TASK TO CARRY OUT
Read the records below and report each line in which "specific" occurs.

[Data items]
☆ ☆ ☆ ☆ ☆ ☆ ☆

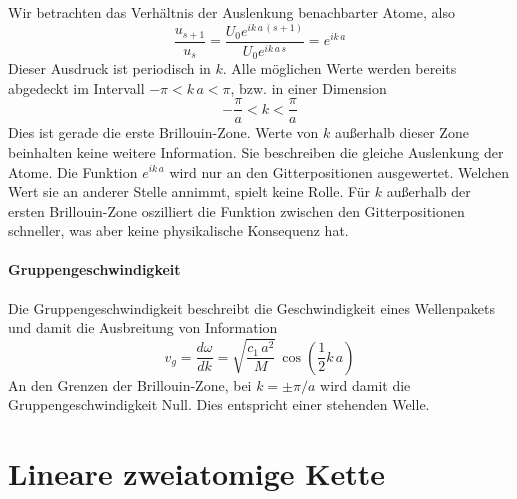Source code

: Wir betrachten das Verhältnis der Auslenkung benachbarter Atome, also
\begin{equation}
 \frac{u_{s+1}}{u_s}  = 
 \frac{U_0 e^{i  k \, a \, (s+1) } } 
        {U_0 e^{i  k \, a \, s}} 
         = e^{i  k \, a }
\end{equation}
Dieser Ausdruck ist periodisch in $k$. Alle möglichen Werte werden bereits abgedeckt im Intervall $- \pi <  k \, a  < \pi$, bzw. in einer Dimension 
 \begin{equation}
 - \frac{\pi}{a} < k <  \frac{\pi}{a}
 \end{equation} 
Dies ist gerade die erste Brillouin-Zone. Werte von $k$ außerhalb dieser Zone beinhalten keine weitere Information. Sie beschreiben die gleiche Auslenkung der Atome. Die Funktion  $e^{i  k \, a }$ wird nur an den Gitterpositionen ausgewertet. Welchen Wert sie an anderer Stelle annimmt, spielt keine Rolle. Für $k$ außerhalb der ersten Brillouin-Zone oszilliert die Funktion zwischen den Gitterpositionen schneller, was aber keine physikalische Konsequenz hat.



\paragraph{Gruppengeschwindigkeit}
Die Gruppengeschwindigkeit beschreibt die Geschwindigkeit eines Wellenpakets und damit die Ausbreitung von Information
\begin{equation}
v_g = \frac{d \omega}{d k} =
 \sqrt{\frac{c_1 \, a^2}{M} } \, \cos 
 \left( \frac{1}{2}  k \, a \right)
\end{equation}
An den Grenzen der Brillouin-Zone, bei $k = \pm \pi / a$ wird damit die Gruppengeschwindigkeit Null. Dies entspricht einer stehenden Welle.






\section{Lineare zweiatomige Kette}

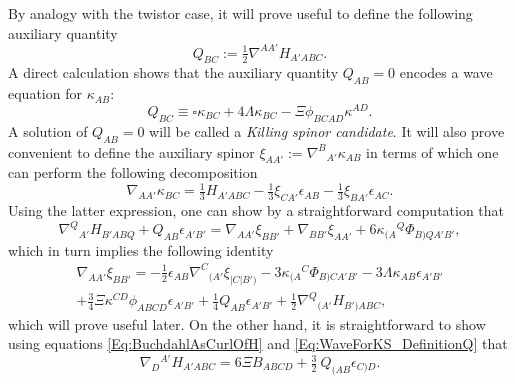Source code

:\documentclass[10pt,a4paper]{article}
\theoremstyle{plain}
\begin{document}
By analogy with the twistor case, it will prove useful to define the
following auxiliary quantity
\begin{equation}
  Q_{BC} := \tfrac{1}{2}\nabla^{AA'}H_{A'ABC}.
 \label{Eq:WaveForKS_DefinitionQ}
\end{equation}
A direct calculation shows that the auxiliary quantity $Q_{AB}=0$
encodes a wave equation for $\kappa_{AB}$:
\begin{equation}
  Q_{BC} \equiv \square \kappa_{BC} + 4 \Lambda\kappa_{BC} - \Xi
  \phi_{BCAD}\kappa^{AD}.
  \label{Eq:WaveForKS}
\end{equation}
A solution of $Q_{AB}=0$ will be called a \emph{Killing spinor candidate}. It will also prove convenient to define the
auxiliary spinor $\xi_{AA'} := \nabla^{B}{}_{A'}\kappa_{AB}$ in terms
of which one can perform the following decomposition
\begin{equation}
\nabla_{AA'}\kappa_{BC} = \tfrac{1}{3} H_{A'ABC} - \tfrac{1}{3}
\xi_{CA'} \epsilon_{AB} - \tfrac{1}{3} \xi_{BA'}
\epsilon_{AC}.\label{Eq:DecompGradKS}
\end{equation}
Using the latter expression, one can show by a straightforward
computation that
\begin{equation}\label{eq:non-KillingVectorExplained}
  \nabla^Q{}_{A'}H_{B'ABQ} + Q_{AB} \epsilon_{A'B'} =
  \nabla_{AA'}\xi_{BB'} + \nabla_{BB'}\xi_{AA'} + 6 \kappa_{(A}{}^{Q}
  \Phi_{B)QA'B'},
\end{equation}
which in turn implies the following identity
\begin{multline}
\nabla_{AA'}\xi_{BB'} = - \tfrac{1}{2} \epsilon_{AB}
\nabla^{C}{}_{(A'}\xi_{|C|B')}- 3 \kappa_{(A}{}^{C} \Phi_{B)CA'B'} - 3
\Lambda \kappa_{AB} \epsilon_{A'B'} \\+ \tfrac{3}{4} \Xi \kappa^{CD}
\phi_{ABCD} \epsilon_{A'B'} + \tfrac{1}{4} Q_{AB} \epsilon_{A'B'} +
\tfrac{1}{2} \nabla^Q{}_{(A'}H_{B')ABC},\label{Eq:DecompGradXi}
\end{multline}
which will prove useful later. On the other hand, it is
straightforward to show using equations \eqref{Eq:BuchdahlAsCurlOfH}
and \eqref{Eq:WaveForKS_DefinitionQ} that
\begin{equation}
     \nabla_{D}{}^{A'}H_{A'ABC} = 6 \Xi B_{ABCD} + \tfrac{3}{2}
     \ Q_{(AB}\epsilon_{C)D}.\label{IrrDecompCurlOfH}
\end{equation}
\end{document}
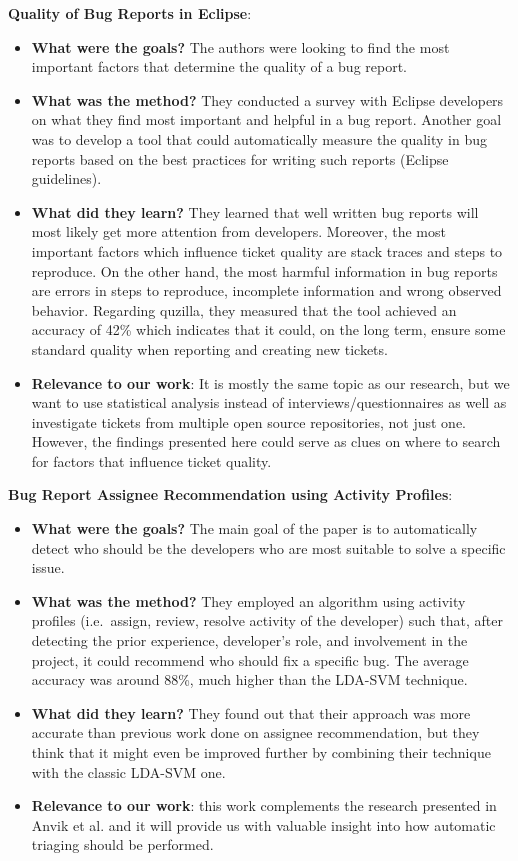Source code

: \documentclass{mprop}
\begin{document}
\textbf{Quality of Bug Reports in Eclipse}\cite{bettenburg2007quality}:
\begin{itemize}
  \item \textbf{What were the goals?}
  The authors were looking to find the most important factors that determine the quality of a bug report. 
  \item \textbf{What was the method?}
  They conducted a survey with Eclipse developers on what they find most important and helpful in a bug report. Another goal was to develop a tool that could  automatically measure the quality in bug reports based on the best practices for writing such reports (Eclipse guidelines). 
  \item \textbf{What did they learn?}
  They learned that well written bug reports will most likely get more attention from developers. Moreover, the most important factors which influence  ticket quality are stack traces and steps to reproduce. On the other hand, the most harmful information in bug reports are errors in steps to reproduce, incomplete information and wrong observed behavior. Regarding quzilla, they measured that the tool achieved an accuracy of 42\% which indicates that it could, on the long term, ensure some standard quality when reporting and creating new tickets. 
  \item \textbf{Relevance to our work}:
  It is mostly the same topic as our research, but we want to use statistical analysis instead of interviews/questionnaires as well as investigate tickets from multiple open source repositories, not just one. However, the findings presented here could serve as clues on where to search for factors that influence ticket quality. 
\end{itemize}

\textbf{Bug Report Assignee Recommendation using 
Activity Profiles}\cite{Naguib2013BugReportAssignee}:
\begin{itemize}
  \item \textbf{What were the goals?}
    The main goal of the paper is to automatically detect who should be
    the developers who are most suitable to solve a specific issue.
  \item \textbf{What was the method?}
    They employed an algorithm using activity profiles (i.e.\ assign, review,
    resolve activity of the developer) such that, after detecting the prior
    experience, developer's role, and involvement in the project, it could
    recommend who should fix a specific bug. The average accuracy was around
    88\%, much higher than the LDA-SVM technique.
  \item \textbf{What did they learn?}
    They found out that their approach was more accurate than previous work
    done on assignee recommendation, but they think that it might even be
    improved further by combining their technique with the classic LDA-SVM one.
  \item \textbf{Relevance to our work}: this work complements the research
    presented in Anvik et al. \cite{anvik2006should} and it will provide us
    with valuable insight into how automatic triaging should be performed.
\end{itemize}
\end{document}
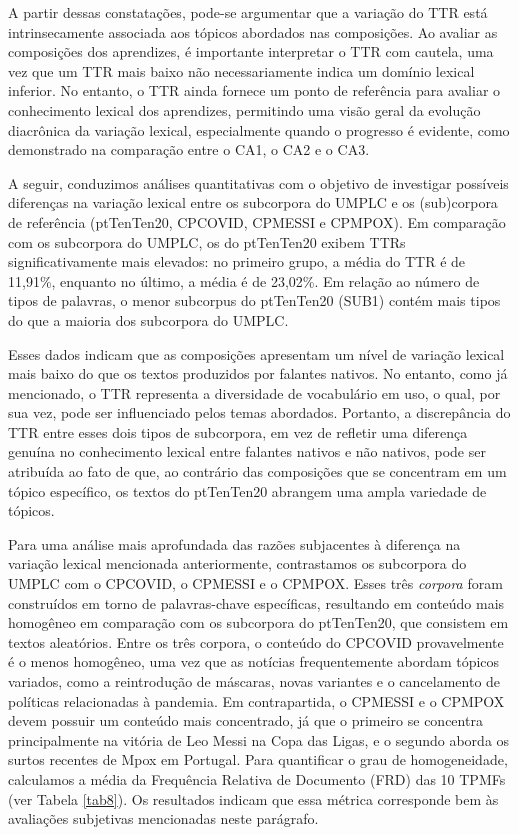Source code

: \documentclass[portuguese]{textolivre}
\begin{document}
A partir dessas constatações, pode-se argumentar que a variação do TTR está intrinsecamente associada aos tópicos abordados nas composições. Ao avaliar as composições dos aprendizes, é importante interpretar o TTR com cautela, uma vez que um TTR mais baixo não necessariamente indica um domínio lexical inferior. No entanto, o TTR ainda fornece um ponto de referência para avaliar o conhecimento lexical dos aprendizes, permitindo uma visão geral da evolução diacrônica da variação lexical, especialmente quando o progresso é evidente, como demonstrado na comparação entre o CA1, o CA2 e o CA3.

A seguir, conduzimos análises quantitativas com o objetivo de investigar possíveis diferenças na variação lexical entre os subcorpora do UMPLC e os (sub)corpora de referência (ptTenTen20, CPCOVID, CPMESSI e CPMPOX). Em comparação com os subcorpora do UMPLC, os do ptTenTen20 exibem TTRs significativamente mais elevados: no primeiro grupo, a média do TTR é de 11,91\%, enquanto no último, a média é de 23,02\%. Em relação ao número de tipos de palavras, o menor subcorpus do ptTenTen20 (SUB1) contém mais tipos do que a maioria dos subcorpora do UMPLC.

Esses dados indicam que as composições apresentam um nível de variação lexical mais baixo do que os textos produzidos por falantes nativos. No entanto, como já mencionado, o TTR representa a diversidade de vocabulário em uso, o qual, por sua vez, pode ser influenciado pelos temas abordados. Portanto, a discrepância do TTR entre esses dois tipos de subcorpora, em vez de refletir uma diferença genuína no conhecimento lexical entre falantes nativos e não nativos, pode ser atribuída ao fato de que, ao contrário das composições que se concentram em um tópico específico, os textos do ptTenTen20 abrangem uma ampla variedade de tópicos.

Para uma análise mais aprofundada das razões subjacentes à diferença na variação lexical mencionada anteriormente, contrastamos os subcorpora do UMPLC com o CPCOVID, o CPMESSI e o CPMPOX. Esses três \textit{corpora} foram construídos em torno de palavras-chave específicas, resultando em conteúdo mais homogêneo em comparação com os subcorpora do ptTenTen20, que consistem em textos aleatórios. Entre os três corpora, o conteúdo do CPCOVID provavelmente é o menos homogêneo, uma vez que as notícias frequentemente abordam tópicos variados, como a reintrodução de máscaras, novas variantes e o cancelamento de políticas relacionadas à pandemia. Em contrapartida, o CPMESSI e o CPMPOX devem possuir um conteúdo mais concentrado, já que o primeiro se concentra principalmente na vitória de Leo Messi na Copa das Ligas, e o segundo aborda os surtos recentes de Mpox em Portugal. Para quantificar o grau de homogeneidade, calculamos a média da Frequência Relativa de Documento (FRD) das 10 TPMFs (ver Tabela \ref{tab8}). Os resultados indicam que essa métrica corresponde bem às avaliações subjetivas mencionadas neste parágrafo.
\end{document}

☆ ☆ ☆ ☆ ☆ ☆ ☆

RESULT OF THIS TASK
    the developers who are most suitable to solve a specific issue.
    recommend who should fix a specific bug. The average accuracy was around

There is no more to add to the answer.